Reviktimisasi yang dimaksud Abdullah ialah kondisi ketika korban kejahatan, khususnya kekerasan seksual, mengalami tindakan yang kembali menjadikannya sebagai korban.
“Penanganan kasus kekerasan seksual di Pagaralam harus dibaca secara utuh agar penegakan hukum tidak menghasilkan reviktimisasi,” kata dia, sebagaimana keterangan diterima di Jakarta, Kamis.
Kasus ini bermula ketika mahasiswa magang berinisial RA mengalami pelecehan seksual dari atasannya, UB. Korban melaporkan peristiwa tersebut ke polisi, tetapi ia justru dilaporkan balik oleh terduga pelaku.
Adapun UB melaporkan RA atas dugaan pelanggaran Undang-Undang Informasi dan Transaksi Elektronik. RA diduga membuka ponsel UB tanpa izin.
RA sempat ditahan, tetapi penahanannya ditangguhkan setelah kasus tersebut menjadi perhatian publik.
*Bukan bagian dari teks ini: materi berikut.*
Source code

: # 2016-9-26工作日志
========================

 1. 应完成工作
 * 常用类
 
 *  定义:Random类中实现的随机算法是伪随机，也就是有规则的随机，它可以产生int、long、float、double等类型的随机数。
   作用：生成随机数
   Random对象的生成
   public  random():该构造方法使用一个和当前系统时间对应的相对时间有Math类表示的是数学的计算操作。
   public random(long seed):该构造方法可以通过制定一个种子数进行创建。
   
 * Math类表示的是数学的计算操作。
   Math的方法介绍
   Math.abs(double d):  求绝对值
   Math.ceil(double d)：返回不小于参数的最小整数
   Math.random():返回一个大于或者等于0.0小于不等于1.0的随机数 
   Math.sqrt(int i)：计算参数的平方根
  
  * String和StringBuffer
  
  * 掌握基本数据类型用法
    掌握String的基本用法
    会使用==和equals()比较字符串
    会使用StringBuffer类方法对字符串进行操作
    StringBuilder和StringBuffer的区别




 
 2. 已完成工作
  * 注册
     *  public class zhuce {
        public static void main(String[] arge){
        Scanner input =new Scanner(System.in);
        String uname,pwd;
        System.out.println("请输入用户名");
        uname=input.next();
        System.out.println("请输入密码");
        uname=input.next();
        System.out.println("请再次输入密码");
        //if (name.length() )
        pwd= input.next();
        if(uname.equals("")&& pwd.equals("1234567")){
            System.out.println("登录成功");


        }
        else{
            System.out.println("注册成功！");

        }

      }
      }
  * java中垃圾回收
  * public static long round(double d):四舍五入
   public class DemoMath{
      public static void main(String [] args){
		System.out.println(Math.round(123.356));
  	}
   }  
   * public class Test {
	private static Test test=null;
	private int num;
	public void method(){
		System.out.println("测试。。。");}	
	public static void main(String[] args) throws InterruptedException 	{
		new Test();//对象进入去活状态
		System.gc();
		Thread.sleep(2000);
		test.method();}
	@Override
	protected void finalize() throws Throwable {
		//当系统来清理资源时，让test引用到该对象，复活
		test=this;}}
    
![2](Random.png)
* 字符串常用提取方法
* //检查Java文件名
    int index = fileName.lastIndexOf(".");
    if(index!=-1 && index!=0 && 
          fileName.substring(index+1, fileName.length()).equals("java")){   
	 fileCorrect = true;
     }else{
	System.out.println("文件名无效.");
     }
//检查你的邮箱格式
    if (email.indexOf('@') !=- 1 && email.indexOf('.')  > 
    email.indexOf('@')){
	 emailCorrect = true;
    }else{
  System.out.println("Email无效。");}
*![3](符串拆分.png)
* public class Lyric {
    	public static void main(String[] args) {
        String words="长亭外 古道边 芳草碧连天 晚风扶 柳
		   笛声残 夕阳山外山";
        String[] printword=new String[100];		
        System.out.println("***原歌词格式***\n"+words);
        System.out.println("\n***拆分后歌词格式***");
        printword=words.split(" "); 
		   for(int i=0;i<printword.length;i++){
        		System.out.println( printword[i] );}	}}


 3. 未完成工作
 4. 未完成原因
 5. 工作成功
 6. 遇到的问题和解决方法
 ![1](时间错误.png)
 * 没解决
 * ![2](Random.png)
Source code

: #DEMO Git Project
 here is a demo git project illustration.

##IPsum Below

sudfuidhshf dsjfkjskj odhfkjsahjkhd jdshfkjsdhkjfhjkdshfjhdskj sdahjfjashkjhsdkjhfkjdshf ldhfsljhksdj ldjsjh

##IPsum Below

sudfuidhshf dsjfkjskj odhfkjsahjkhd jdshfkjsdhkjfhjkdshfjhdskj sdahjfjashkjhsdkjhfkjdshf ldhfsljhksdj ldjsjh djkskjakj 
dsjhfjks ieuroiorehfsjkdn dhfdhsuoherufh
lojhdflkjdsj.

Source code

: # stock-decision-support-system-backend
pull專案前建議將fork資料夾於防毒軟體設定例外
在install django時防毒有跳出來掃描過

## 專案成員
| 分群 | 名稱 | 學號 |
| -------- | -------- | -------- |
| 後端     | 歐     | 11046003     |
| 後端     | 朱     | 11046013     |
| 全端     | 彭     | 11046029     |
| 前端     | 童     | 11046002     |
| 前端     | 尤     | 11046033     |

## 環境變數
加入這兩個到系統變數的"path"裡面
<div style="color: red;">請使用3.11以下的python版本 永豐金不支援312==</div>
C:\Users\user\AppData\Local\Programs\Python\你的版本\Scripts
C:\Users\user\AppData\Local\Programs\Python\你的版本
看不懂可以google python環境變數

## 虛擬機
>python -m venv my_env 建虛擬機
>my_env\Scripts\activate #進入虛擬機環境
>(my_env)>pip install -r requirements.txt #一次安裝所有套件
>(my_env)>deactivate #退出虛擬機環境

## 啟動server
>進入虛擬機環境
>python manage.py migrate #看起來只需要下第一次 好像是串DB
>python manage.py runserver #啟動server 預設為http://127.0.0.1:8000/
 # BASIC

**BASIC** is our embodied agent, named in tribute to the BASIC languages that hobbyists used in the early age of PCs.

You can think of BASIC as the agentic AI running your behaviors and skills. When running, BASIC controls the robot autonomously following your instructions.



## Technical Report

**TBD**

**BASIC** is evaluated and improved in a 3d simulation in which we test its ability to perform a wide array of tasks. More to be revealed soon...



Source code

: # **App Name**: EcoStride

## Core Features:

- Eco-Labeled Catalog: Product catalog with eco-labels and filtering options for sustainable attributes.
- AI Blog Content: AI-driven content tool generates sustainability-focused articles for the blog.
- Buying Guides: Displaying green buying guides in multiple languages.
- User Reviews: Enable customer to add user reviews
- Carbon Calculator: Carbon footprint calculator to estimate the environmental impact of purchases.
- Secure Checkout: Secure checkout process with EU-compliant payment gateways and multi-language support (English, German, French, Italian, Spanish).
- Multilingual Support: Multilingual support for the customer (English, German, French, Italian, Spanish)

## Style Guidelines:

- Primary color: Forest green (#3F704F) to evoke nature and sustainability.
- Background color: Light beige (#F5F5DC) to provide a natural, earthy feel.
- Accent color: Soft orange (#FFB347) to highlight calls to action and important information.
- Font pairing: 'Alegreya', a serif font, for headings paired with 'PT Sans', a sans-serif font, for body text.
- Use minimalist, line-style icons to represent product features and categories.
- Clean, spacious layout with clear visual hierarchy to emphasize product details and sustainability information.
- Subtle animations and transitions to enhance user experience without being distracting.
Pihak kepolisian juga telah menghentikan penyidikan laporan UB karena alat bukti dinilai tidak mencukupi.
Menurut Abdullah, kasus ini seharusnya bisa ditelaah lebih mendalam sejak awal, terutama dengan mempertimbangkan adanya relasi kuasa antara korban dan terlapor.
“Dalam perkara kekerasan seksual, konteks relasi kuasa antara korban dan pelaku tidak bisa dilepaskan dari penilaian proses pidana,” kata legislator urusan hukum itu.
Dia mengatakan tindakan korban untuk memperoleh bukti sering kali dilakukan dalam kondisi terbatas karena bukti formal justru berada dalam penguasaan pihak yang memiliki posisi lebih dominan.
Oleh karena itu, dia mengingatkan aparat penegak hukum tidak hanya berpegang pada pemenuhan unsur formil ketika menerima suatu laporan, tetapi juga mempertimbangkan konteks korban yang sedang berupaya mencari perlindungan hukum.
Ia pun mengingatkan eksistensi Undang-Undang Tindak Pidana Kekerasan Seksual (TPKS) yang tidak hanya bertujuan menghukum pelaku, tetapi juga memastikan korban tidak kembali mengalami tekanan selama proses hukum.
Komisi III, imbuh Abdullah, akan mendorong evaluasi terhadap pola penanganan perkara yang melibatkan korban kekerasan seksual, terutama ketika korban dilaporkan balik oleh terlapor.
“Penegakan hukum harus memastikan korban kekerasan seksual mendapatkan keadilan, bukan justru menghadapi tekanan hukum tambahan,” katanya menegaskan.
Di sisi lain, dia mendukung proses hukum terhadap UB yang telah ditahan dan akan menjalani persidangan dengan sangkaan pasal pencabulan dalam Kitab Undang-Undang Hukum Pidana dan Undang-Undang TPKS.
“Zero tolerance (nihil toleransi) terhadap kekerasan seksual tidak boleh hanya menjadi slogan, tetapi harus benar-benar ditegakkan,” demikian Abdullah.